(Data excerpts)
####

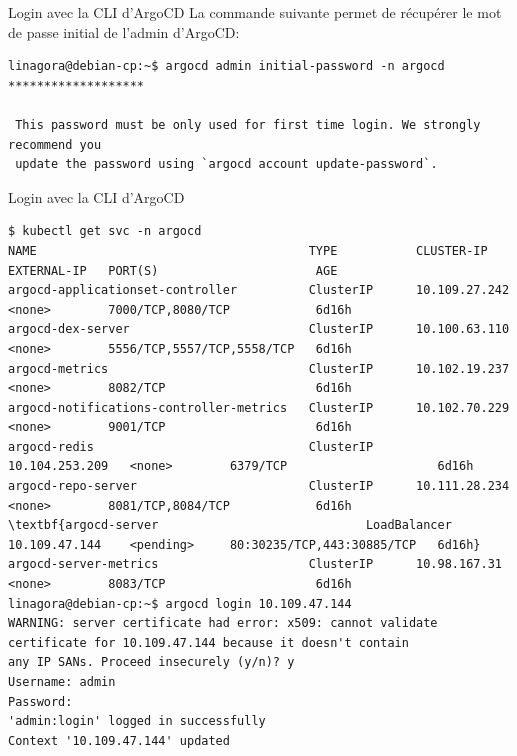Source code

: 
\begin{frame}[fragile]{Login avec la CLI d'ArgoCD}
La commande suivante permet de récupérer le mot de passe initial de l'admin d'ArgoCD:

\begin{tiny}
\begin{Verbatim}[commandchars=\\\#\#]
linagora@debian-cp:~$ argocd admin initial-password -n argocd
*******************

 This password must be only used for first time login. We strongly recommend you 
 update the password using `argocd account update-password`.
\end{Verbatim}
\end{tiny}

\end{frame}


\begin{frame}[shrink=4,fragile]{Login avec la CLI d'ArgoCD}

\begin{tiny}
\begin{Verbatim}[commandchars=\\\{\}]
$ kubectl get svc -n argocd
NAME                                      TYPE           CLUSTER-IP       EXTERNAL-IP   PORT(S)                      AGE
argocd-applicationset-controller          ClusterIP      10.109.27.242    <none>        7000/TCP,8080/TCP            6d16h
argocd-dex-server                         ClusterIP      10.100.63.110    <none>        5556/TCP,5557/TCP,5558/TCP   6d16h
argocd-metrics                            ClusterIP      10.102.19.237    <none>        8082/TCP                     6d16h
argocd-notifications-controller-metrics   ClusterIP      10.102.70.229    <none>        9001/TCP                     6d16h
argocd-redis                              ClusterIP      10.104.253.209   <none>        6379/TCP                     6d16h
argocd-repo-server                        ClusterIP      10.111.28.234    <none>        8081/TCP,8084/TCP            6d16h
\textbf{argocd-server                             LoadBalancer   10.109.47.144    <pending>     80:30235/TCP,443:30885/TCP   6d16h}
argocd-server-metrics                     ClusterIP      10.98.167.31     <none>        8083/TCP                     6d16h
linagora@debian-cp:~$ argocd login 10.109.47.144
WARNING: server certificate had error: x509: cannot validate certificate for 10.109.47.144 because it doesn't contain 
any IP SANs. Proceed insecurely (y/n)? y
Username: admin
Password: 
'admin:login' logged in successfully
Context '10.109.47.144' updated

\end{Verbatim}
\end{tiny}

\end{frame}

####

Wherever a line in the entries holds "fragile", copy that line.

(Answer box)
\begin{frame}[fragile]{Login avec la CLI d'ArgoCD}
\begin{frame}[shrink=4,fragile]{Login avec la CLI d'ArgoCD}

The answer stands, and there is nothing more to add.